Task goal
Using the records below, copy every line that holds the string "algorithmic".

Available records
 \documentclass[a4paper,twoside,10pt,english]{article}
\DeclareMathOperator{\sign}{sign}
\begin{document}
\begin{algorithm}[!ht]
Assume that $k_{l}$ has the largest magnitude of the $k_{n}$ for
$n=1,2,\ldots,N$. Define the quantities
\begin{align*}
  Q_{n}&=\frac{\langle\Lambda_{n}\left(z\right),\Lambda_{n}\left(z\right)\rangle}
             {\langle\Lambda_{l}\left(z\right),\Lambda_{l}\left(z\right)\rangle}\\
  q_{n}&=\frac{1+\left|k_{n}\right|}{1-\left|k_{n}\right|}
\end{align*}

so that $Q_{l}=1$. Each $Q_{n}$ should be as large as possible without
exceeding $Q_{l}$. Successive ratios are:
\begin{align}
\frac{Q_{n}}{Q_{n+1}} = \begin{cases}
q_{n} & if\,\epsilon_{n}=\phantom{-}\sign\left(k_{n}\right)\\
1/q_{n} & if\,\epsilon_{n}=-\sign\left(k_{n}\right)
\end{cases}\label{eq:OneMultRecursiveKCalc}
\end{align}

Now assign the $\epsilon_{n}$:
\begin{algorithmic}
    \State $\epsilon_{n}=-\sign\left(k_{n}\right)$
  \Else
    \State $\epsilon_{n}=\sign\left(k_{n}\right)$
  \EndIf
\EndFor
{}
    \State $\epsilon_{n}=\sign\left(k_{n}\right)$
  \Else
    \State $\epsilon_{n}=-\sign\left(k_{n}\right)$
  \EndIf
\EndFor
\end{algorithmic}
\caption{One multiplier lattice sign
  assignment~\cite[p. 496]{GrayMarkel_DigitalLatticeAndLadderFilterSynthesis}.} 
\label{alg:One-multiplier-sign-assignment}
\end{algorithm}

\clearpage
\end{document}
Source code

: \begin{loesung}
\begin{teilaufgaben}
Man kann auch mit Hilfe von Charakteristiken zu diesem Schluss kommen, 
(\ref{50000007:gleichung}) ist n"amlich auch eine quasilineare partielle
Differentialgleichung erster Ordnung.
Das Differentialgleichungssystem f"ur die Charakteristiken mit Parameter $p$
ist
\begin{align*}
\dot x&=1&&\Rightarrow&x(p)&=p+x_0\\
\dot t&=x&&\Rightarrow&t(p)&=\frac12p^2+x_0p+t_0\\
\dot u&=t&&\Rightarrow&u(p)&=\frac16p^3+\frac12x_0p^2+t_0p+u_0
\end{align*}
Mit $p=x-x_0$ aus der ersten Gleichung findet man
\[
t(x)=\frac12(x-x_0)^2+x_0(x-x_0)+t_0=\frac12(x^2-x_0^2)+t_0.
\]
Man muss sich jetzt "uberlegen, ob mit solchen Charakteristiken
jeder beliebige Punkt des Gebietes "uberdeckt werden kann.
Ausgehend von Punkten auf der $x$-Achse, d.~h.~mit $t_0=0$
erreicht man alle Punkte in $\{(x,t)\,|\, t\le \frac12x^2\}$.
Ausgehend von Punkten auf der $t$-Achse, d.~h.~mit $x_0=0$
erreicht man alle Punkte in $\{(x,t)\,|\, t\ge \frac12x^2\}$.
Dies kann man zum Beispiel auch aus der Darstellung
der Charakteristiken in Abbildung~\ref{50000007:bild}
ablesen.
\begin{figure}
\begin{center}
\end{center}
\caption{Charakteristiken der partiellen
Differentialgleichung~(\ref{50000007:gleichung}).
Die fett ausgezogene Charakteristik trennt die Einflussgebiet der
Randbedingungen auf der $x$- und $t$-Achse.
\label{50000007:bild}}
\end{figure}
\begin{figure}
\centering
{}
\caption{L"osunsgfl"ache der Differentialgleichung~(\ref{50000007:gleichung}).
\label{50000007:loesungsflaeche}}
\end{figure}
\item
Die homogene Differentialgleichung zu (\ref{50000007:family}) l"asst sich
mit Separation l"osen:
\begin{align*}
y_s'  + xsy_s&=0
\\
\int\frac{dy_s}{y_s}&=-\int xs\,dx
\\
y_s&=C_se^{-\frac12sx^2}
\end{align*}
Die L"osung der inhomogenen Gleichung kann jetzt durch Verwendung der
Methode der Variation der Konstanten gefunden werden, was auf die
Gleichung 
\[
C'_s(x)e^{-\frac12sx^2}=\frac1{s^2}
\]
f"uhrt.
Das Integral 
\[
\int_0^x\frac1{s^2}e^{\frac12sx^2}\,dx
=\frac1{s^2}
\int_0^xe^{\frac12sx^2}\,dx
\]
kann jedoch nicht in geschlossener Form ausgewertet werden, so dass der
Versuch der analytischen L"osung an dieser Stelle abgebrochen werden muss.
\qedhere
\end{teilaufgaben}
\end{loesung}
--
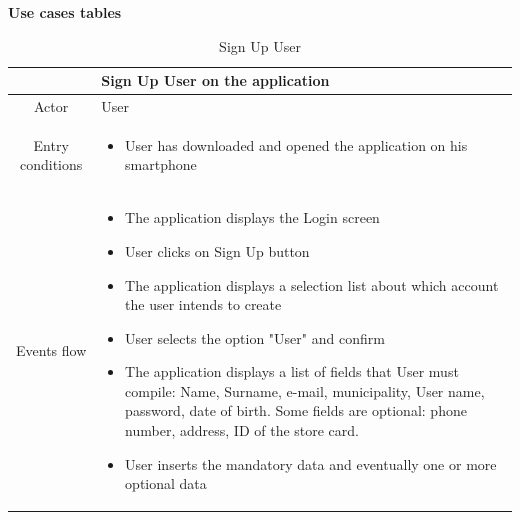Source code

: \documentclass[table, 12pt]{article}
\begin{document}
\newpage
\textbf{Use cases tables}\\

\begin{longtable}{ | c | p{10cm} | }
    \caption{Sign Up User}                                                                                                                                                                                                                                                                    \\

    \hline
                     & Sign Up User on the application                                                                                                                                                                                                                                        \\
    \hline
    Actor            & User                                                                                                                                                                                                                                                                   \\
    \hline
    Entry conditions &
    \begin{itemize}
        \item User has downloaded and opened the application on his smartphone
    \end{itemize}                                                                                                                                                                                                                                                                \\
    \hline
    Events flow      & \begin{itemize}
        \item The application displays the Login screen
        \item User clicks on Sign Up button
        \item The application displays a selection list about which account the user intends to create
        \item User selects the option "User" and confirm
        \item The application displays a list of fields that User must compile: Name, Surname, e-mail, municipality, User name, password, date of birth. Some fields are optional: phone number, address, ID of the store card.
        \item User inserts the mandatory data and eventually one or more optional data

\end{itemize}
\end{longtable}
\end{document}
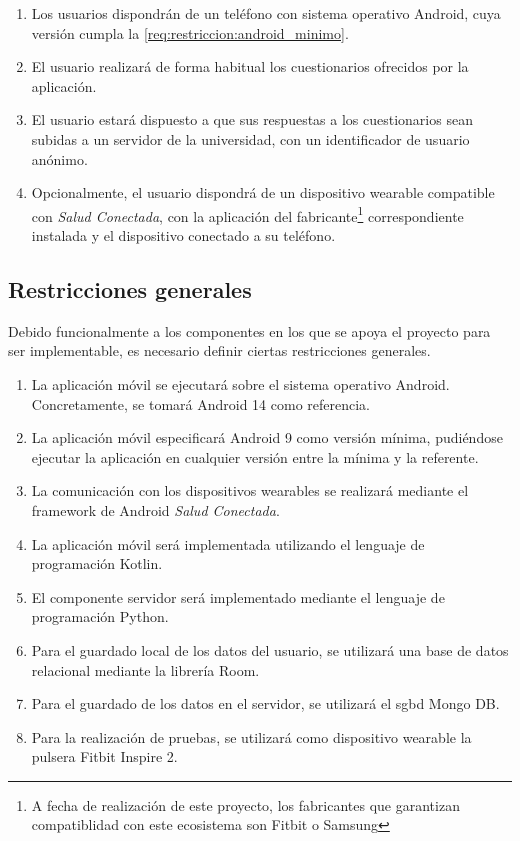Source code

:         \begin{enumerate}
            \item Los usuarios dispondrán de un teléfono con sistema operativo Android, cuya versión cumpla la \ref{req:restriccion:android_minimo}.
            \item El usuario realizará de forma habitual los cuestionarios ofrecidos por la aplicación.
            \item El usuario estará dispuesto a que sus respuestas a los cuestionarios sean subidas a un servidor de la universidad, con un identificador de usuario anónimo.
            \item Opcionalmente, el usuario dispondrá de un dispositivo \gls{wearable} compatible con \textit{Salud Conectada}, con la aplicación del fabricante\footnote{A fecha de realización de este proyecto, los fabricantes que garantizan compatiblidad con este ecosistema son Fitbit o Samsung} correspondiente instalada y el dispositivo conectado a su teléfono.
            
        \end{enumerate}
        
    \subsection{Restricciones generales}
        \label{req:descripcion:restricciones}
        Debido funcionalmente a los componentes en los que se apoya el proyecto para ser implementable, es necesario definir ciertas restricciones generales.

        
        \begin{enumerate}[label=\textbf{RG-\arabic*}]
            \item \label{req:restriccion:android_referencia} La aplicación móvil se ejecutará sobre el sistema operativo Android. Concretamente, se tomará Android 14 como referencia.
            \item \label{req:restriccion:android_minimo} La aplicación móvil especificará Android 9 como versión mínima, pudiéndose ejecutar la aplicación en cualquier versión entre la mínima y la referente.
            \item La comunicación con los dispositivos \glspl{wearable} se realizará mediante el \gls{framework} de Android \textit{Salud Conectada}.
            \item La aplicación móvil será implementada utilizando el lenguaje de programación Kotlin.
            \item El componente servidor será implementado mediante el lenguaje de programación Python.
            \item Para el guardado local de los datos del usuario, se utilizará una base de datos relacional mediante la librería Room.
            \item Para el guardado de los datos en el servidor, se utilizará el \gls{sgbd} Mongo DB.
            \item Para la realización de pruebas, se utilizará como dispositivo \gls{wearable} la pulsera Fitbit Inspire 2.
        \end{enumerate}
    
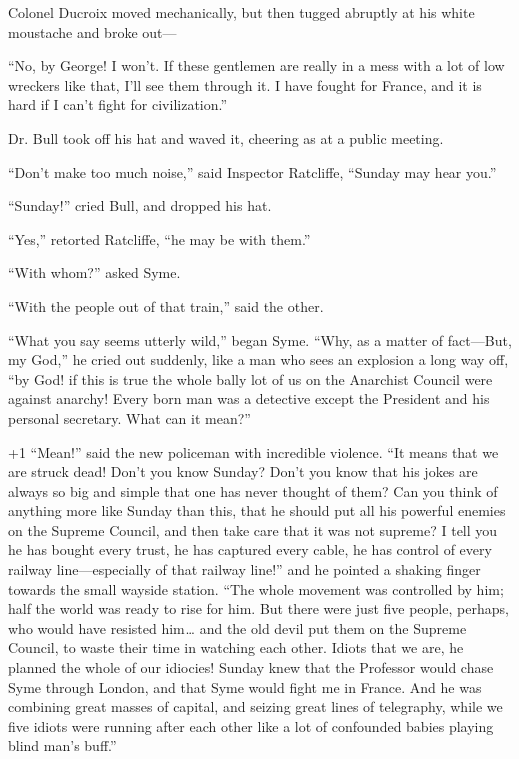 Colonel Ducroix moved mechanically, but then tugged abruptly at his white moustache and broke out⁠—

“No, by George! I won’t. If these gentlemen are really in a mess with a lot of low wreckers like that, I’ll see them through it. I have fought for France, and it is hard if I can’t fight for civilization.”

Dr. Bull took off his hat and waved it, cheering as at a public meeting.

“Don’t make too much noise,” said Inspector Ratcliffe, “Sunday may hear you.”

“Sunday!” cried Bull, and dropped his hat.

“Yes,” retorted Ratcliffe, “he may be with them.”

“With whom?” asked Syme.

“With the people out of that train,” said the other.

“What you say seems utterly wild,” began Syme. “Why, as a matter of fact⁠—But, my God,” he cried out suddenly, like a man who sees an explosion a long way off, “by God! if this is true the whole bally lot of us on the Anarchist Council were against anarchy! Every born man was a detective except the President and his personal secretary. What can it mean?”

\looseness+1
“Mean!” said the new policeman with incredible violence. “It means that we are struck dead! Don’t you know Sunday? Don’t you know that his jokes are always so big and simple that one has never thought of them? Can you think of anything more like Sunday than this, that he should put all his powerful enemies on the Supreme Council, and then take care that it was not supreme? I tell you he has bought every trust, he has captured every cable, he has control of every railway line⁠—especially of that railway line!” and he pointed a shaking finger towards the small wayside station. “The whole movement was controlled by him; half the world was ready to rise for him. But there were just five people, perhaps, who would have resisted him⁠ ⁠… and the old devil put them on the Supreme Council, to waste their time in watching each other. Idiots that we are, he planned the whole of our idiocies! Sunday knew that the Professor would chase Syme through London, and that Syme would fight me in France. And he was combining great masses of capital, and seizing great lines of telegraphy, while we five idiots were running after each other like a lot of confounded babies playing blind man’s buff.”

Task solution
\begin{algorithmic}
\end{algorithmic}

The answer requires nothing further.